Odile Bernard: Flûte à bec
William Dongois: Cornet à Bouquin
Pierre Gallon: Clavecin

Au début était le son...Puis vint sa notation. L’improvisation est la genèse de la musique. Dans notre culture, l’improvisation des moines et chantres du XVie siècle donne naissance à la polyphonie dont sont issues, trois siècles plus tard, la conception harmonique, puis la tonalité.

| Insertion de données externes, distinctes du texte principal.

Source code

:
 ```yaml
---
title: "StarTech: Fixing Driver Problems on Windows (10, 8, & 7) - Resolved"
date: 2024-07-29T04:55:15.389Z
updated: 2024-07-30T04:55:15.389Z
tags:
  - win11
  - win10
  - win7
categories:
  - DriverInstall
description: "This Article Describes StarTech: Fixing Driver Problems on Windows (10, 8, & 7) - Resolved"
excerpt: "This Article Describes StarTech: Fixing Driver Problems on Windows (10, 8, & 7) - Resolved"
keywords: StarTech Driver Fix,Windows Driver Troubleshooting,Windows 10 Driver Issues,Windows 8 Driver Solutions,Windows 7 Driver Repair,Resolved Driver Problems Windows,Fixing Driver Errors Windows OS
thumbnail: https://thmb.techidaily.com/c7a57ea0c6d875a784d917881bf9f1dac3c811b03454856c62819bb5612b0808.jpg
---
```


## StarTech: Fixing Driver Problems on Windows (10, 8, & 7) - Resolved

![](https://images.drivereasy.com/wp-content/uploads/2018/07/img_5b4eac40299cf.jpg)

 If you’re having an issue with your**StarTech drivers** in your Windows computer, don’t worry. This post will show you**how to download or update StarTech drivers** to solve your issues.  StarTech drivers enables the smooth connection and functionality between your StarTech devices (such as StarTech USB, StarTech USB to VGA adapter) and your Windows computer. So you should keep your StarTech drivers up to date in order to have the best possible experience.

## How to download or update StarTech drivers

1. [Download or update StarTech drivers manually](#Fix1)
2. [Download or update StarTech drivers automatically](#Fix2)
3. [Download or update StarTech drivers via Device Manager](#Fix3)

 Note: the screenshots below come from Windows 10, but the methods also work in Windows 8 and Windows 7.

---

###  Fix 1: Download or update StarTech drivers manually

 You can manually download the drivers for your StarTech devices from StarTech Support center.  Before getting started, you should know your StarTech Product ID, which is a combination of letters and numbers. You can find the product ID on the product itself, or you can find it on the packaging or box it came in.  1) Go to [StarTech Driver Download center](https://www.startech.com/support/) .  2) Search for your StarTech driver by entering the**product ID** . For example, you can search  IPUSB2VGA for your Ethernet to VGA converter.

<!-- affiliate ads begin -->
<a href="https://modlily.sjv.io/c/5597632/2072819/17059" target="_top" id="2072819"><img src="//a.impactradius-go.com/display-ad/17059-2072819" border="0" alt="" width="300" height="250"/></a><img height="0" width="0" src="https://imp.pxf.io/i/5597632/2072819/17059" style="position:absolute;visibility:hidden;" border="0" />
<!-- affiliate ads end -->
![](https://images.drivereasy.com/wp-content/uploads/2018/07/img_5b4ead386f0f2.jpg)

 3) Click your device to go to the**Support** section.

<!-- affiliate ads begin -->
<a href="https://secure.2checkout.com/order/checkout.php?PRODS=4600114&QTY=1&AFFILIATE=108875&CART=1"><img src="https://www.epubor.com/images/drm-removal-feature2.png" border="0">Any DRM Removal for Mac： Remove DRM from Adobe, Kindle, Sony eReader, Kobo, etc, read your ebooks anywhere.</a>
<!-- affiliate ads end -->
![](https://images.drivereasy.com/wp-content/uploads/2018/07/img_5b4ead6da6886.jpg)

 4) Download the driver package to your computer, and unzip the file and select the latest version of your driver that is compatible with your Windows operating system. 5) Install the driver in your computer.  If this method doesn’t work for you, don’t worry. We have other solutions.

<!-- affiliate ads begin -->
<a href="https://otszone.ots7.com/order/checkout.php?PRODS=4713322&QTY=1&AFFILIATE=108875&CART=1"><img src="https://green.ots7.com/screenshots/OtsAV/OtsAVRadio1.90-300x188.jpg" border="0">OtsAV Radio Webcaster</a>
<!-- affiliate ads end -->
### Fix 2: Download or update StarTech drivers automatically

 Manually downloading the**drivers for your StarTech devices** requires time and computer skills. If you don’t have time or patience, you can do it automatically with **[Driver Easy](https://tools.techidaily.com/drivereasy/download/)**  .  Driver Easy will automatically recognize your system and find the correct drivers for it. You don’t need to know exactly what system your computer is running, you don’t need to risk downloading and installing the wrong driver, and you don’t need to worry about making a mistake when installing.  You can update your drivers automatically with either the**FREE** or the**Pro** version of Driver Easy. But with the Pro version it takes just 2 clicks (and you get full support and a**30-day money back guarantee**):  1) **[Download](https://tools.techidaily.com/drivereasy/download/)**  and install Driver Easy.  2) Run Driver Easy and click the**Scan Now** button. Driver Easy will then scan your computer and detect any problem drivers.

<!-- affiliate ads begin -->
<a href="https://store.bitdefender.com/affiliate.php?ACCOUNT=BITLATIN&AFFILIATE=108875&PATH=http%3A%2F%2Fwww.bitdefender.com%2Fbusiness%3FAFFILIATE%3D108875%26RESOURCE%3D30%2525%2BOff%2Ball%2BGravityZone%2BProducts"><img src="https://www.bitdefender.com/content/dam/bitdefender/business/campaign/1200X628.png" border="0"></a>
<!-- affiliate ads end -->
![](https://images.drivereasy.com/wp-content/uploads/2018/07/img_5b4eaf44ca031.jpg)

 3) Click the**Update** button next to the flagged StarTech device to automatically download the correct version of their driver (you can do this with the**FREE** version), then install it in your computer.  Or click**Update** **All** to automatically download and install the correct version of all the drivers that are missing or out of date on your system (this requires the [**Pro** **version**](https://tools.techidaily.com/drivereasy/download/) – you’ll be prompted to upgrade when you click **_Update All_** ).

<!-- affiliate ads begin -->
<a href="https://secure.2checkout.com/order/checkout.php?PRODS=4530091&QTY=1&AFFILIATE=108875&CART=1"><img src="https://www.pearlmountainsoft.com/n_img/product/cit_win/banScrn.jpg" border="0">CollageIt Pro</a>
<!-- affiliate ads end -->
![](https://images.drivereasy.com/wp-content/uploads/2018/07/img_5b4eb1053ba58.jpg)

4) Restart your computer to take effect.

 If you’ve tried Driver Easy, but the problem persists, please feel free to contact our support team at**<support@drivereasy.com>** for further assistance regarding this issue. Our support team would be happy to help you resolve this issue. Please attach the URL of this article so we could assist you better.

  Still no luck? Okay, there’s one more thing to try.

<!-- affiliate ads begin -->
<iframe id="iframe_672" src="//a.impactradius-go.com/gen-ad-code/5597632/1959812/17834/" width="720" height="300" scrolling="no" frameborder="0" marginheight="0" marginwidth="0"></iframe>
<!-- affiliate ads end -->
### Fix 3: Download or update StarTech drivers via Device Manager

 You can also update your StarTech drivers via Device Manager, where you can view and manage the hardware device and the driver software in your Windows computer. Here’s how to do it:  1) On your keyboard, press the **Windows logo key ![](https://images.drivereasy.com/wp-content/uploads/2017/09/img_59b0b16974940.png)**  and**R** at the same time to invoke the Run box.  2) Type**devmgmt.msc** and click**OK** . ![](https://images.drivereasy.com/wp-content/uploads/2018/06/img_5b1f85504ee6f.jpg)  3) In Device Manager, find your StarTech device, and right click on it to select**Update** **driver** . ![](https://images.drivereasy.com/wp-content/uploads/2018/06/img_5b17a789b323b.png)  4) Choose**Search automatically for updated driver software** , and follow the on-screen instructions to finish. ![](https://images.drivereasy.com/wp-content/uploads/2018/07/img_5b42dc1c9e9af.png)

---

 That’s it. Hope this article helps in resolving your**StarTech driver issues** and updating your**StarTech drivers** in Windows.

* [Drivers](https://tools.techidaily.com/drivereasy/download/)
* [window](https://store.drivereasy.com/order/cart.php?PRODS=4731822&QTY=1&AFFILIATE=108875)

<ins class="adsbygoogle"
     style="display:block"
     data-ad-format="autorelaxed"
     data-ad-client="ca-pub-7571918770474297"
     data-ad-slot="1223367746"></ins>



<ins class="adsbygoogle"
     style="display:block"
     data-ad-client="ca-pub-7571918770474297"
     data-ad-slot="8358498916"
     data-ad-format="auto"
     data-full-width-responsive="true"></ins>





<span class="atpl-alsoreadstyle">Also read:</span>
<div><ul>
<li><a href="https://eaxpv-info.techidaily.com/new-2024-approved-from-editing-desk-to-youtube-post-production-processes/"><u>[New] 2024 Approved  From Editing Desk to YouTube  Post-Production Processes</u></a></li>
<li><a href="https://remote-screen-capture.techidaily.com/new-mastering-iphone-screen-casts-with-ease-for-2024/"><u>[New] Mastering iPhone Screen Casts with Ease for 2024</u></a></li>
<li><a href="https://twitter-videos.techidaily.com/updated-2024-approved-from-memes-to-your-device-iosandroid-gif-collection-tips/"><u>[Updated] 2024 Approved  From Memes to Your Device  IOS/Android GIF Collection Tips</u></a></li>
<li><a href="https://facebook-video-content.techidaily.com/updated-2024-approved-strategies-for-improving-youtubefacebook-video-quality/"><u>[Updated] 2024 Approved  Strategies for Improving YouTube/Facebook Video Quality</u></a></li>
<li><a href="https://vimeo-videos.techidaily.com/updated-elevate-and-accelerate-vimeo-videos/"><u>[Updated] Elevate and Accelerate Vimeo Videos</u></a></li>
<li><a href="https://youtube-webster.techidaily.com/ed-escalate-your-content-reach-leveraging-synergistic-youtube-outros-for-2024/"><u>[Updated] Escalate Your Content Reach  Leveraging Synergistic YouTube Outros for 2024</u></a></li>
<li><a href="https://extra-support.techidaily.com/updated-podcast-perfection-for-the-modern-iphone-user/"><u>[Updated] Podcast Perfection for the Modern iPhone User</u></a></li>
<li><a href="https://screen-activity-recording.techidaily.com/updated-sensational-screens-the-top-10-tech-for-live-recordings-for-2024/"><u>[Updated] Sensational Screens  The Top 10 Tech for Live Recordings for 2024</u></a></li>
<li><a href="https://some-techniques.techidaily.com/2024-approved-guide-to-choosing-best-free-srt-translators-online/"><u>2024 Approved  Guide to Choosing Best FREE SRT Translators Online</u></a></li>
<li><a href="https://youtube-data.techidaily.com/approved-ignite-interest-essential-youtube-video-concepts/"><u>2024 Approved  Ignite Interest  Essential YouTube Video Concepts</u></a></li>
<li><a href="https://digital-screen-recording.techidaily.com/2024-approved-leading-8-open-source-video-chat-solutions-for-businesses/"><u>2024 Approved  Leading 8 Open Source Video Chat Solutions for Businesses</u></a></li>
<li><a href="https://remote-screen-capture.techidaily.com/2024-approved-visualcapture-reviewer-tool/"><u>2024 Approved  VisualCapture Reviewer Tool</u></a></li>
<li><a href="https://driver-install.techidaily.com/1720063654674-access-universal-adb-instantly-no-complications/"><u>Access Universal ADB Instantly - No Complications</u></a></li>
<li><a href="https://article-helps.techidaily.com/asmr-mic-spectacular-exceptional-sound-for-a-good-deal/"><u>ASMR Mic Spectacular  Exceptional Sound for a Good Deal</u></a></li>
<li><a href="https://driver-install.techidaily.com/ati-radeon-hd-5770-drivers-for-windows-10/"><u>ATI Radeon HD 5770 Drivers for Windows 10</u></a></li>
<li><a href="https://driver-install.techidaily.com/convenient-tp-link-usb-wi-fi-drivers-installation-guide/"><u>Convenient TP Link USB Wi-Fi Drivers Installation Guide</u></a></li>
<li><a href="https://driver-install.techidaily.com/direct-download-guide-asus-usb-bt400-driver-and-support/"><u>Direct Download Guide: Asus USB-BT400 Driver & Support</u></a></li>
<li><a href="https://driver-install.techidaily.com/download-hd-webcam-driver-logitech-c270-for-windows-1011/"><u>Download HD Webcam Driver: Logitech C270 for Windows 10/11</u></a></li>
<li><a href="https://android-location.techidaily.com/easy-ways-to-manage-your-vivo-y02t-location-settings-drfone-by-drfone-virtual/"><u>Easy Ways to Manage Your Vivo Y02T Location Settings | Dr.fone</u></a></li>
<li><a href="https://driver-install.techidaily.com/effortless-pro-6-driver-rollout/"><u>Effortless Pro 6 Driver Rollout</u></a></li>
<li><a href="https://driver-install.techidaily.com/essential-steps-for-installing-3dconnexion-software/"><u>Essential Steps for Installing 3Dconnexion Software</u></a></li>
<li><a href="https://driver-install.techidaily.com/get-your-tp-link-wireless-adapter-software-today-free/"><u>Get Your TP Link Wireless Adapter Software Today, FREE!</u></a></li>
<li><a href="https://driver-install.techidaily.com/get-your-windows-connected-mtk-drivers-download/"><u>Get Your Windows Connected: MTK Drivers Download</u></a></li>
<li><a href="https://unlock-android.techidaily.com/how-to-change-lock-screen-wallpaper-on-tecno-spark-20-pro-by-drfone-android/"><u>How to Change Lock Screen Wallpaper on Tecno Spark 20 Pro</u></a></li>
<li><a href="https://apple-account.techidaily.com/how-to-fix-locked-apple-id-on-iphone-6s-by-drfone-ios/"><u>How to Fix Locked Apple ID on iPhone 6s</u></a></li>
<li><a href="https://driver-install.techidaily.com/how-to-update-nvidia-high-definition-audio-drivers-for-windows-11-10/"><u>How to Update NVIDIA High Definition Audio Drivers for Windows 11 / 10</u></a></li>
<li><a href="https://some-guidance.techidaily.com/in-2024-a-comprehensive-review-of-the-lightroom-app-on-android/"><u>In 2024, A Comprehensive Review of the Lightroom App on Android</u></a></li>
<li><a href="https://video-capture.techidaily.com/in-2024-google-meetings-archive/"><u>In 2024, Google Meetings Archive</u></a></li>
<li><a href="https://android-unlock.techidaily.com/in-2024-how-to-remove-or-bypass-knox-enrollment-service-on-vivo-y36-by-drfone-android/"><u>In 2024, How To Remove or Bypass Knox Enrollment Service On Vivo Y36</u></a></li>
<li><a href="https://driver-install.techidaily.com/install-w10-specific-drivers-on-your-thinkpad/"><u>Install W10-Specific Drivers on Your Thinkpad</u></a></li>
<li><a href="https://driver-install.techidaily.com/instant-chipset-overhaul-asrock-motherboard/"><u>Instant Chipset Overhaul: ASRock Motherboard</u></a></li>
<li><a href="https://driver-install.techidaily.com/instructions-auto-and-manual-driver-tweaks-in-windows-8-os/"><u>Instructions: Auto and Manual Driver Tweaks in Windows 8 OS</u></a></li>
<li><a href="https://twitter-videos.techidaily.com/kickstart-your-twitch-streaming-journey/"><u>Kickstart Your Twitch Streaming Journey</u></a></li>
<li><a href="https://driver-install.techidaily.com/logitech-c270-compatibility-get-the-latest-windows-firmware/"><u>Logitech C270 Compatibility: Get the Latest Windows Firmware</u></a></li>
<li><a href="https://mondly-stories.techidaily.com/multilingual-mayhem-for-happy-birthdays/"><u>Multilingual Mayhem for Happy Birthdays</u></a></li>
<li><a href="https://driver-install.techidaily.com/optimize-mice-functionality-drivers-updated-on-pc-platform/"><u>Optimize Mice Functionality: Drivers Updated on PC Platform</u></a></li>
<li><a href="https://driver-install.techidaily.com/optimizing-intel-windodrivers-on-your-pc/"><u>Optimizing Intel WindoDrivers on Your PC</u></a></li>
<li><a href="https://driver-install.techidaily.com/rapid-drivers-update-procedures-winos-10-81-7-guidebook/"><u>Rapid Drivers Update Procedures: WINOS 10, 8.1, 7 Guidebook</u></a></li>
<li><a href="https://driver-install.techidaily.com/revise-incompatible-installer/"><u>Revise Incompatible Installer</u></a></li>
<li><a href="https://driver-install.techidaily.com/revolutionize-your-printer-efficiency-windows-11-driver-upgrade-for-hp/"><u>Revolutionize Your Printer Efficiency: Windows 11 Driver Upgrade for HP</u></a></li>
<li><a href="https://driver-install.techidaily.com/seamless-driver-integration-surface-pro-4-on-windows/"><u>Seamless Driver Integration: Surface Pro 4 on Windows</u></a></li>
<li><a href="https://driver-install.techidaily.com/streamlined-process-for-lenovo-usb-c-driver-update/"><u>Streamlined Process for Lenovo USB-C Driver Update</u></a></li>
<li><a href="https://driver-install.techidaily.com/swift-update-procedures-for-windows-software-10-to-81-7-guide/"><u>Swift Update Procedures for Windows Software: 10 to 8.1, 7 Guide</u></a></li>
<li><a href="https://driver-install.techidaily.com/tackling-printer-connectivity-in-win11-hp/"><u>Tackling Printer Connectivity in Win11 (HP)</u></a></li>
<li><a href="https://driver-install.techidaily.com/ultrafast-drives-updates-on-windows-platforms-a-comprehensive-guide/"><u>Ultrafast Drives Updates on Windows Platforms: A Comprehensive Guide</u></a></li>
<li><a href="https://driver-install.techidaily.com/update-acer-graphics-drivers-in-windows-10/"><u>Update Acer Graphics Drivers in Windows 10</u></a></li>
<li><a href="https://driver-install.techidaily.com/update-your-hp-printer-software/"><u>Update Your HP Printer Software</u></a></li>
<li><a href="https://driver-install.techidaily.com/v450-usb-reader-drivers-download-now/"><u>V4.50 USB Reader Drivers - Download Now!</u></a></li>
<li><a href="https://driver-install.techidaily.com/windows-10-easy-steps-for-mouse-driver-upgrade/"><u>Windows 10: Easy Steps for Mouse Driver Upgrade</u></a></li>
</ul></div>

Jusque 1600 et la naissance de la musique baroque, dans les partitions, seul ce squelette (polyphonique et harmonique) est exprimé par la notation et il sera naturellement habillé de virtuosité, d’ornements et de diminutions, qui sont la trace du geste de l’exécutant /improvisateur. Cet «habit» sera peu à peu noté et deviendra la norme de l’écriture permettant à la partition de se rapprocher de l’exécution. Ce programme propose aux auditeurs le chemin inverse: aller des «folia» et chaconnes de Corelli, écrites vers 1700 (des basses obstinées idéales pour l’improvisation) au répertoire des années 1500. La musique écrite alors selon des conceptions néo-platoniciennes, voulait exprimer la perfection du monde et agir sur l’auditeur comme «thérapie de l’âme» grâce aux nombres incarnés tant dans les partitions que dans les improvisations empreintes des «divines proportions». L’improvisateur est alors le médium entre le compositeur et l’auditeur. Lors de ce concert vont revivre peu à peu les musiques du violoniste de génie Heinrich Schmelzer, de l’organiste Henrich Scheidemann, du chantre et maître de chapelle Pier Luigi da Palestrina et de l’éditeur Pierre Attaignant dont les musiques notées nous transmettent la trace des gestes improvisatoires de la musique vivante du passé que nous pouvons ainsi grâce aux partitions et connaissances annexes restituer aujourd’hui.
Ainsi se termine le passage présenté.